Film autobiographique ?

Le nouveau film du Sud-Coréen Hong Sang soo possède un petit air autobiographique, tant il semble proche de sa jeune et talentueuse actrice, Kim Minhee, qui a reçu le Prix d’interprétation féminine à Berlin cette année. S’inspirant d’un poème de 1855 de Walt Whitman, Feuilles d’herbe, Hong Sang soo s’amuse à jouer sur l’ambivalence entre le rêve et la réalité, comme pour approuver l’univers même du cinéma, tout en mettant en valeur la beauté et le naturel de son actrice principale. Dans cette mise en abyme par excellence, Kim Minhee, plus vraie que nature, interprète le rôle de Younghee partie en Europe – peut-être en Allemagne dont elle admire les parcs et la douceur des hommes -, pour tenter d’oublier son travail de comédienne, ses amis mais surtout son histoire d’amour avec un homme marié. Seule sur la plage, elle se prend à rêver et à penser à lui.
 

Un film composé comme un rêve

Les deux parties distinctes du film se présentent comme les deux faces d’un même rêve.

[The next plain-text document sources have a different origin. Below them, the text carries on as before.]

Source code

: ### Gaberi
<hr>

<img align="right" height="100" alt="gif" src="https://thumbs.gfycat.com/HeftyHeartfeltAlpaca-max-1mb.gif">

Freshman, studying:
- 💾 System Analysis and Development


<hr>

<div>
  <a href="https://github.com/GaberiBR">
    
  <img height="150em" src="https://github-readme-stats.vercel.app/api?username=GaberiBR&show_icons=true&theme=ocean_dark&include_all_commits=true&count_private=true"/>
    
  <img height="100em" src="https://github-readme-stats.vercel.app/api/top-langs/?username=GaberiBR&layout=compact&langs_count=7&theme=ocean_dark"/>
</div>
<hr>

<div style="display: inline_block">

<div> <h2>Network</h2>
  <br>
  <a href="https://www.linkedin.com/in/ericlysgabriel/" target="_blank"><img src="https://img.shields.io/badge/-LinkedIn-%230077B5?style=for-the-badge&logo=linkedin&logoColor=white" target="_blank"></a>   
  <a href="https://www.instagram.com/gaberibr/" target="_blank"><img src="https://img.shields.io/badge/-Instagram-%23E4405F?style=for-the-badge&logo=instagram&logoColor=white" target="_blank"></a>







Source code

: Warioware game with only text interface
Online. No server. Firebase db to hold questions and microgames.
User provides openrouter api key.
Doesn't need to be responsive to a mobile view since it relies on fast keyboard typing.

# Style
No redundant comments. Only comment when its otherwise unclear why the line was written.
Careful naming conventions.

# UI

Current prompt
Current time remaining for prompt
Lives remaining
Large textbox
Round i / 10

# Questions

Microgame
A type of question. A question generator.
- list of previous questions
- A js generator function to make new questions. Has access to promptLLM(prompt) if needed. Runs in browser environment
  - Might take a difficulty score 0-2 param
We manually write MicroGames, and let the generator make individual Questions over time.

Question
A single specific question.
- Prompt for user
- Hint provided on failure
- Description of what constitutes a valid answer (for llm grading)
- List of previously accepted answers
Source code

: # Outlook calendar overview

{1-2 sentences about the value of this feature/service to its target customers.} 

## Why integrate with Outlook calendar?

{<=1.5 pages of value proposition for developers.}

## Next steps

Younghee à l’étranger, sur la plage, puis quelque temps plus tard, la voici de retour en Corée du Sud, plus exactement à Gangneung où, encore une fois sur la plage où elle semblait s’être endormie, elle fait la connaissance d’une petite troupe de cinéma avec qui elle va partager un repas. On mange et boit souvent dans les films coréens et celui-ci ne déroge pas à cette règle tout en répandant une petite mélancolie aigre douce, pleine d’un humour bizarre et d’une forme de désenchantement qui pourrait laisser penser que le film s’inspire d’une histoire vécue et que le cinéaste du film pourrait bien être le double de Sang-soo Hong. On doute, on rêve, bref on regarde un film qui transporte le spectateur dans un autre univers, un autre pays, dont il n’a pas les clés. Il ne peut alors que se fier à son intuition pour tenter de trouver le fil d’une intrigue envoûtante et pleine de charme. Younghee est présentée comme une sorte d’Ariane qui s’emploierait à nous sortir du labyrinthe même si sa cruauté et ses provocations envers ses amis et collaborateurs peuvent surprendre par leur violence subite, mais dont on comprend aussi aisément les méandres et les motivations.
 

Vies et morts du passé, du présent, du futur

Émouvant, tendre et retenu, Seule sur la plage la nuit est un très beau film qui vient compléter la série déjà abondante et éclectique de ce réalisateur qui surprend chaque fois Même si personne ne comprend vraiment le sens de ce puzzle qui met en place des personnages vraiment crédibles, mais tout aussi étonnants, la réponse à ce mystère se trouve peut-être dans le poème de Whitman finalement lorsqu’il écrit : « Nations, couleurs de peau, barbaries, civilisations, langues, / Identités déjà existantes ou bien encore à venir sur notre globe ou tout autre globe, / Vies et morts du passé, du présent, du futur, / Une seule et même symétrie les unit depuis toujours par son amplitude, / Les unit, les unira toujours par ses clés solidaires, le jeu réglé de ses serrures. »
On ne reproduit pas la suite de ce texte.